Entre o “falatório” machadiano e a elipse pós-moderna da linguagem telegráfica de um Rubem Fonseca e a afasia dissonante de um Dalton Trevisan, Hélio Pólvora aponta para uma terceira margem, ao acreditar, ainda hoje, na palavra, mais que na luta do leitor contra o hermetismo e a excessiva economia dos tempos magros para o contador de história. Há uma terceira via, a mesma pela qual transita a Lygia Fagundes Telles contista, e mais recentemente Ronaldo Correia de Brito. A palavra ainda se mantém capaz de uma linguagem alegórica à maneira de um Xavier de Maistre, que não enfada mesmo dando voltas, com a palavra, ao redor do próprio quarto. Tudo se “limita” ao savoir-faire. Porque além da técnica narrativa do autor baiano, seu rico vocabulário, sem cair em linguística barata, é de um colorido comparado ao de Monteiro Lobato e Raul Pompéia, ou às traduções de José Geraldo Vieira, que fazia com que todo livro traduzido tivesse um sabor temperadíssimo e engrandecesse a figura do verdadeiro autor. Ou ainda à poesia de seu conterrâneo, Sosígenes Costa, simbolista maior, com sua famosa série de sonetos pavônicos.

Os contos de Hélio Pólvora estão entre o conto que se conta e a novela. Num ponto equidistante. Porque não se submete aos rigores do conto de manual e tampouco à flexibilidade comprometedora que faz da novela e do romance um gênero passivo, de uma cultura extensiva. Hélio não é contista de Teoria do Conto. Não reescreve o que aprendeu em livros de teoria ou manuais.
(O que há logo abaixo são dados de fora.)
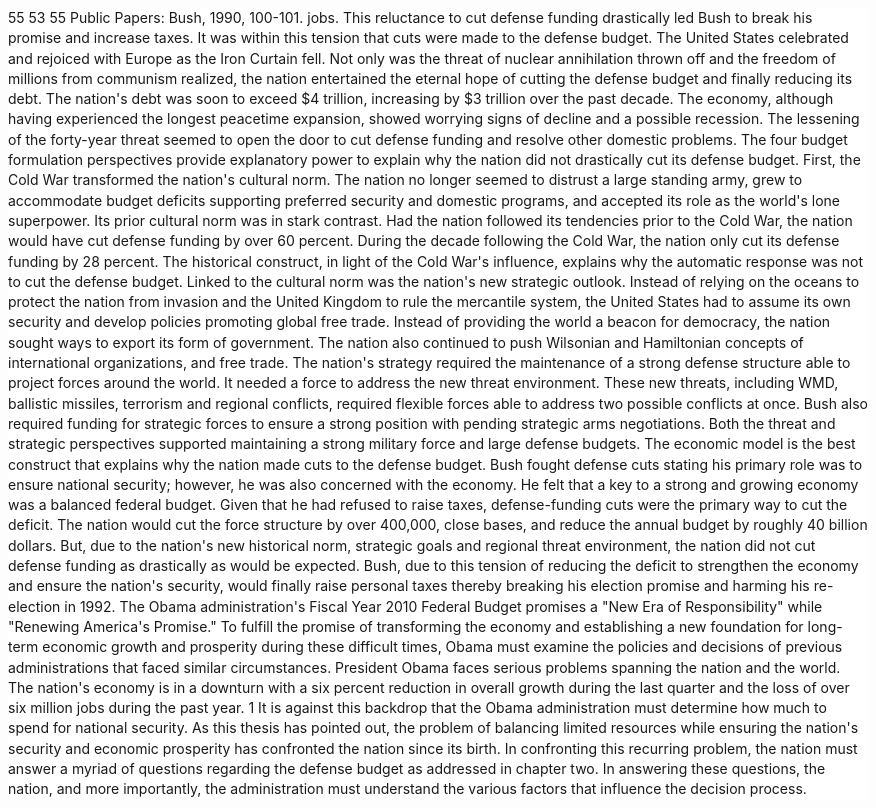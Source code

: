 55
53
55 Public Papers: Bush, 1990, 100-101.  jobs. This reluctance to cut defense funding drastically led Bush to break his promise and increase taxes. It was within this tension that cuts were made to the defense budget.
The United States celebrated and rejoiced with Europe as the Iron Curtain fell.
Not only was the threat of nuclear annihilation thrown off and the freedom of millions from communism realized, the nation entertained the eternal hope of cutting the defense budget and finally reducing its debt. The nation's debt was soon to exceed $4 trillion, increasing by $3 trillion over the past decade. The economy, although having experienced the longest peacetime expansion, showed worrying signs of decline and a possible recession. The lessening of the forty-year threat seemed to open the door to cut defense funding and resolve other domestic problems.
The four budget formulation perspectives provide explanatory power to explain why the nation did not drastically cut its defense budget. First, the Cold War transformed the nation's cultural norm. The nation no longer seemed to distrust a large standing army, grew to accommodate budget deficits supporting preferred security and domestic programs, and accepted its role as the world's lone superpower. Its prior cultural norm was in stark contrast. Had the nation followed its tendencies prior to the Cold War, the nation would have cut defense funding by over 60 percent. During the decade following the Cold War, the nation only cut its defense funding by 28 percent. The historical construct, in light of the Cold War's influence, explains why the automatic response was not to cut the defense budget.
Linked to the cultural norm was the nation's new strategic outlook. Instead of relying on the oceans to protect the nation from invasion and the United Kingdom to rule the mercantile system, the United States had to assume its own security and develop policies promoting global free trade. Instead of providing the world a beacon for democracy, the nation sought ways to export its form of government. The nation also continued to push Wilsonian and Hamiltonian concepts of international organizations, and free trade. The nation's strategy required the maintenance of a strong defense structure able to project forces around the world.
It needed a force to address the new threat environment. These new threats, including WMD, ballistic missiles, terrorism and regional conflicts, required flexible forces able to address two possible conflicts at once. Bush also required funding for strategic forces to ensure a strong position with pending strategic arms negotiations.
Both the threat and strategic perspectives supported maintaining a strong military force and large defense budgets.
The economic model is the best construct that explains why the nation made cuts to the defense budget. Bush fought defense cuts stating his primary role was to ensure national security; however, he was also concerned with the economy. He felt that a key to a strong and growing economy was a balanced federal budget. Given that he had refused to raise taxes, defense-funding cuts were the primary way to cut the deficit. The nation would cut the force structure by over 400,000, close bases, and reduce the annual budget by roughly 40 billion dollars. But, due to the nation's new historical norm, strategic goals and regional threat environment, the nation did not cut defense funding as drastically as would be expected. Bush, due to this tension of reducing the deficit to strengthen the economy and ensure the nation's security, would finally raise personal taxes thereby breaking his election promise and harming his re-election in 1992.
The Obama administration's Fiscal Year 2010 Federal Budget promises a "New Era of Responsibility" while "Renewing America's Promise." To fulfill the promise of transforming the economy and establishing a new foundation for long-term economic growth and prosperity during these difficult times, Obama must examine the policies and decisions of previous administrations that faced similar circumstances.
President Obama faces serious problems spanning the nation and the world. The nation's economy is in a downturn with a six percent reduction in overall growth during the last quarter and the loss of over six million jobs during the past year.
1
It is against this backdrop that the Obama administration must determine how much to spend for national security. As this thesis has pointed out, the problem of balancing limited resources while ensuring the nation's security and economic prosperity has confronted the nation since its birth. In confronting this recurring problem, the nation must answer a myriad of questions regarding the defense budget as addressed in chapter two. In answering these questions, the nation, and more importantly, the administration must understand the various factors that influence the decision process.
Desse modo é que seus contos não são “armados”, não seguem à risca a teoria do conto. A teoria vem sempre depois da experiência. A filosofia da composição, de Poe, foi escrita depois da publicação de suas “Histórias Extraordinárias”. E não é de fato honesta: traduz mais o ideal que a realidade da obra do grande contista norte-americano. É uma teoria da teoria.

Há homens de palavra. Outros, nem tanto. Há contistas que não inspiram confiança – porque não são transparentes em suas intenções ou porque não são fieis nem a si mesmos. Elogiado por nomes como José Candido de Carvalho (“Sem alarde e sem cornetas, vai esse mestre do conto brasileiro cultivando, com mão paciente e perita, sua bem cuidada lavoura”), Lygia Fagundes Telles (“Essa sensibilidade vidente aliada a uma rica experiência artesanal, imaginação cintilante e linguagem de renovação poderosa, singular, colocam Hélio Pólvora na primeira linha dos grandes contistas brasileiros”) e Antonio Hohlfeldt (“Extraordinário contista, que nos faz esquecer absolutamente o crítico para desafiar-nos com sua fantasia absoluta no universo da ficção pura”), dentre tantos outros, Pólvora nos devolve a crença na infância do livro, por meio do conto, o gênero em que há e sempre houve mais fantasia. Devolve-nos, portanto, a crença na vitalidade da leitura e na longevidade do texto bem escrito.  
Eu acredito na ficção. De Hélio Pólvora, desde o primeiro livro lido. Eu acredito em suas palavras. E a Global Editora repõe ao mercado os contos do autor que dão fé.